Stebbing’s critique of Schiller’s pragmatism – Andreas Vrahimis

Women in the History of Analytic Philosophie

Last year, Dr. Andreas Vrahimis gave a talk in the New Voices series Women in Analytic Philosophy and Philosophy of Science on L. Susan Stebbing’s critique of F. C. S. Schiller’s pragmatist theory of truth. Missed the talk? No worries.
You can watch this lecture – and all other talks from the New Voices series – on our YouTube channel:

Abstract:

Whereas early criticisms of pragmatist theories of truth by analytic philosophers like Russell and G.E. Moore are well known, and helped shape the ongoing debates on this topic, L. Susan Stebbing’s significant contributions to the debate have hitherto largely been ignored. At the outset of her career, Stebbing became embroiled in a controversy with F.C.S. Schiller, spanning multiple publications, in which she objected against his variant of the pragmatist account of truth. As Chapman notes, the debate is somewhat abstruse and ‘does not make very satisfactory reading’ (2013, 30). It involves multiple forms of miscommunication, largely due to Schiller’s failure, throughout the debate, to acknowledge the significance of some of Stebbing’s arguments. In this paper, Andreas Vrahimis reconstruct the debate in a manner that clarifies the arguments on either side. He thereby re-evaluates the debate’s significance for understanding the development of Stebbing’s views and their position within the history of analytic philosophy’s early critical encounters with pragmatism. At stake in the debate is, primarily, the question whether the pragmatist tenet ‘all that is true works’ is logically convertible into the obverse claim that ‘all that works is true’. Vrahimis demonstrates that this question originates in Moore’s prior objections against William James’ theory of truth. The debate is prompted by Schiller’s reply to Moore, in which he rejects that the pragmatist theory of truth entails this convertibility. He does this by attempting to account for falsehoods that work.
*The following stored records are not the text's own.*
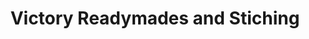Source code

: ---
title: "Victory Readymades and Stiching"
url: /kollam/victory-readymades-and-stiching/
shop: clothes
---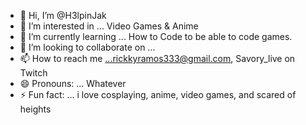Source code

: - 👋 Hi, I’m @H3lpinJak
- 👀 I’m interested in ... Video Games & Anime
- 🌱 I’m currently learning ... How to Code to be able to code games.
- 💞️ I’m looking to collaborate on ...
- 📫 How to reach me ...rickkyramos333@gmail.com, Savory_live on Twitch
- 😄 Pronouns: ... Whatever
- ⚡ Fun fact: ... i love cosplaying, anime, video games, and scared of heights

<!---
H3lpinJak/H3lpinJak is a ✨ special ✨ repository because its `README.md` (this file) appears on your GitHub profile.
You can click the Preview link to take a look at your changes.
--->
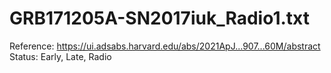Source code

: # GRB171205A-SN2017iuk_Radio1.txt

Reference: https://ui.adsabs.harvard.edu/abs/2021ApJ...907...60M/abstract
Status: Early, Late, Radio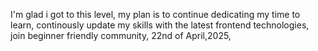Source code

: I'm glad i got to this level, 
my plan is to continue dedicating my time to learn,
continously update my skills with the latest frontend technologies,
join beginner friendly community,
22nd of April,2025,

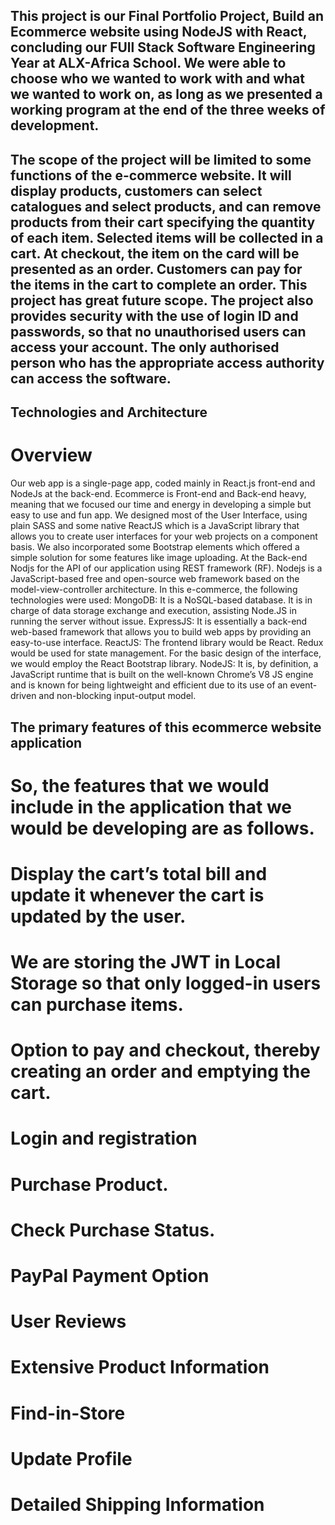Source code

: ## This project is our Final Portfolio Project, Build an Ecommerce website using NodeJS with React, concluding our FUll Stack Software Engineering Year at ALX-Africa School. We were able to choose who we wanted to work with and what we wanted to work on, as long as we presented a working program at the end of the three weeks of development.

## The scope of the project will be limited to some functions of the e-commerce website. It will display products, customers can select catalogues and select products, and can remove products from their cart specifying the quantity of each item. Selected items will be collected in a cart. At checkout, the item on the card will be presented as an order. Customers can pay for the items in the cart to complete an order. This project has great future scope. The project also provides security with the use of login ID and passwords, so that no unauthorised users can access your account. The only authorised person who has the appropriate access authority can access the software.
## Technologies and Architecture
# Overview
Our web app is a single-page app, coded mainly in React.js front-end and NodeJs at the back-end. Ecommerce is Front-end and Back-end heavy, meaning that we focused our time and energy in developing a simple but easy to use and fun app. We designed most of the User Interface, using plain SASS and some native ReactJS which is a JavaScript library that allows you to create user interfaces for your web projects on a component basis. We also incorporated some Bootstrap elements which offered a simple solution for some features like image uploading.
At the Back-end Nodjs for the API of our application using REST framework (RF). Nodejs is a JavaScript-based free and open-source web framework based on the model-view-controller architecture.
In this e-commerce, the following technologies were used:
MongoDB: It is a NoSQL-based database. It is in charge of data storage exchange and execution, assisting Node.JS in running the server without issue.
ExpressJS: It is essentially a back-end web-based framework that allows you to build web apps by providing an easy-to-use interface.
ReactJS: The frontend library would be React. Redux would be used for state management. For the basic design of the interface, we would employ the React Bootstrap library.
NodeJS: It is, by definition, a JavaScript runtime that is built on the well-known Chrome’s V8 JS engine and is known for being lightweight and efficient due to its use of an event-driven and non-blocking input-output model.
## The primary features of this ecommerce website application
   # So, the features that we would include in the application that we would be developing are as follows.
   # Display the cart’s total bill and update it whenever the cart is updated by the user.
   # We are storing the JWT in Local Storage so that only logged-in users can purchase items.
   # Option to pay and checkout, thereby creating an order and emptying the cart.
   # Login and registration
   # Purchase Product.
   # Check Purchase Status.
   # PayPal Payment Option
   # User Reviews
   # Extensive Product Information
   # Find-in-Store
   # Update Profile
   # Detailed Shipping Information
In developing a series of detailed objections, Stebbing aims to demonstrate Schiller’s response to Moore to be inadequate. Vrahimis shows that, contrary to what has been commonly assumed in the recent scholarly literature, Stebbing’s (qualified) defence of Moorean theses began already at the outset of her career. In his multiple responses to Stebbing, Schiller ends up denying that pragmatism upholds a criterion for truth, but claims it only involves a specific view of confirmation. Vrahimis argues that, once the misunderstandings are cleared away, the debate can be shown to have ended prematurely, with a number of challenges posed by Stebbing left unanswered by Schiller’s confirmationism.